After a lacklustre response to Tuesday’s auction of two-year Treasury notes, it was the same story last night as the Treasury tried to entice buyers into a record US$39bn of five-years. Interest from foreign central banks and sovereign funds again dropped substantially to be only about a third of the buying interest, compared with the two-third ratios being achieved in previous months. This week it appears the world is starting to tire of funding the US deficit.
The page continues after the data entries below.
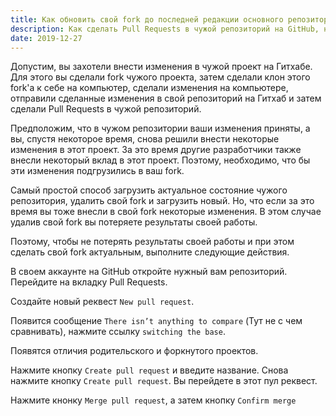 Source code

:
 ```yaml
---
title: Как обновить свой fork до последней редакции основного репозитория с помощью GitHub
description: Как сделать Pull Requests в чужой репозиторий на GitHub, но перед этим обновить свой клон репозитория до актуального состояния
date: 2019-12-27
---
```


Допустим, вы захотели внести изменения в чужой проект на Гитхабе. Для этого вы сделали fork чужого проекта, затем сделали клон этого fork'а к себе на компьютер, сделали изменения на компьютере, отправили сделанные изменения в свой репозиторий на Гитхаб и затем сделали Pull Requests в чужой репозиторий.

Предположим, что в чужом репозитории ваши изменения приняты, а вы, спустя некоторое время, снова решили внести некоторые изменения в этот проект. За это время другие разработчики также внесли некоторый вклад в этот проект. Поэтому, необходимо, что бы эти изменения подгрузились в ваш fork.

Самый простой способ загрузить актуальное состояние чужого репозитория, удалить свой fork и загрузить новый. Но, что если за это время вы тоже внесли в свой fork некоторые изменения. В этом случае удалив свой fork вы потеряете результаты своей работы. 

Поэтому, чтобы не потерять результаты своей работы и при этом сделать свой fork актуальным, выполните следующие действия.

В своем аккаунте на GitHub откройте нужный вам репозиторий. Перейдите на вкладку Pull Requests.

Создайте новый реквест `New pull request`.

Появится сообщение `There isn’t anything to compare` (Тут не с чем сравнивать), нажмите ссылку `switching the base`.

Появятся отличия родительского и форкнутого проектов. 

Нажмите кнопку `Create pull request` и введите название. Снова нажмите кнопку `Create pull request`. Вы перейдете в этот пул реквест. 

Нажмите кнонку `Merge pull request`, а затем кнопку `Confirm merge`
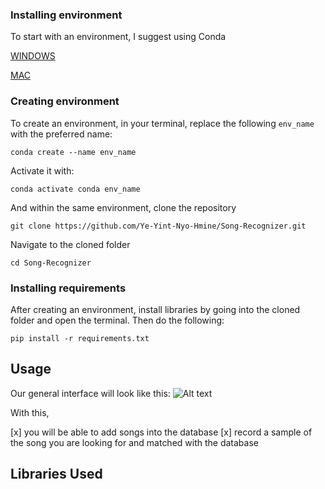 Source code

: ### Installing environment
To start with an environment, I suggest using Conda

[WINDOWS](https://docs.conda.io/projects/conda/en/latest/user-guide/install/windows.html) 

[MAC](https://docs.conda.io/projects/conda/en/latest/user-guide/install/macos.html)


### Creating environment
To create an environment, in your terminal, replace the following ```env_name``` with the preferred name:

```conda create --name env_name```

Activate it with:

```conda activate conda env_name```

And within the same environment, clone the repository

```git clone https://github.com/Ye-Yint-Nyo-Hmine/Song-Recognizer.git```

Navigate to the cloned folder

```cd Song-Recognizer```


### Installing requirements
After creating an environment, install libraries by going into the cloned folder and open the terminal. Then do the following:

```pip install -r requirements.txt```


## Usage
Our general interface will look like this: 
![Alt text](https://ibb.co/tcNgZgc) 

With this, 

[x] you will be able to add songs into the database
[x] record a sample of the song you are looking for and matched with the database

## Libraries Used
The risk is that the Fed will soon have to raise interest rates to attract more interest. This is particularly bad news for retailers, REITs, and other yield funds as a rise in Treasury yields makes yield funds less attractive, and a rise in interest rates hits the consumer’s pocket in an already tough environment. The saving grace at present is that these are shorter-end issues (twos, fives) which lend more to immediate risk aversion buying rather than longer term inflation implications (tens, thirties). This week the ten-year yield has actually slipped lower, and did so again last night on a durable goods number that implies deflation remains more of a concern so far. But tonight sees a record amount of seven-years being auctioned. This is the not-short-not-long maturity, and another lacklustre performance may have more meaningful implications for longer term monetary inflation.

So Wall Street took all of this on board, and realistically you’d be forgiven for thinking if ever the rally was going to tip over, last night provided all the incentive. But no – the Dow bottomed out at lunch time down only 82 points and then began yet another afternoon rally of dip-buying.

Gold was down another US$8.00 last night to US$929.20/oz, still being impacted by the US dollar. If monetary inflation does rear its head, that could change. Either way, gold seems stuck in a range for the time being.

The Aussie did not like the news from China, nor the subsequent commodity price falls. It dropped over a cent to US$0.8168.

And the SPI Overnight? Well it was up 3 points.

Earnings watch today includes Alumina Ltd ((AWC)) and Austar ((AUN)).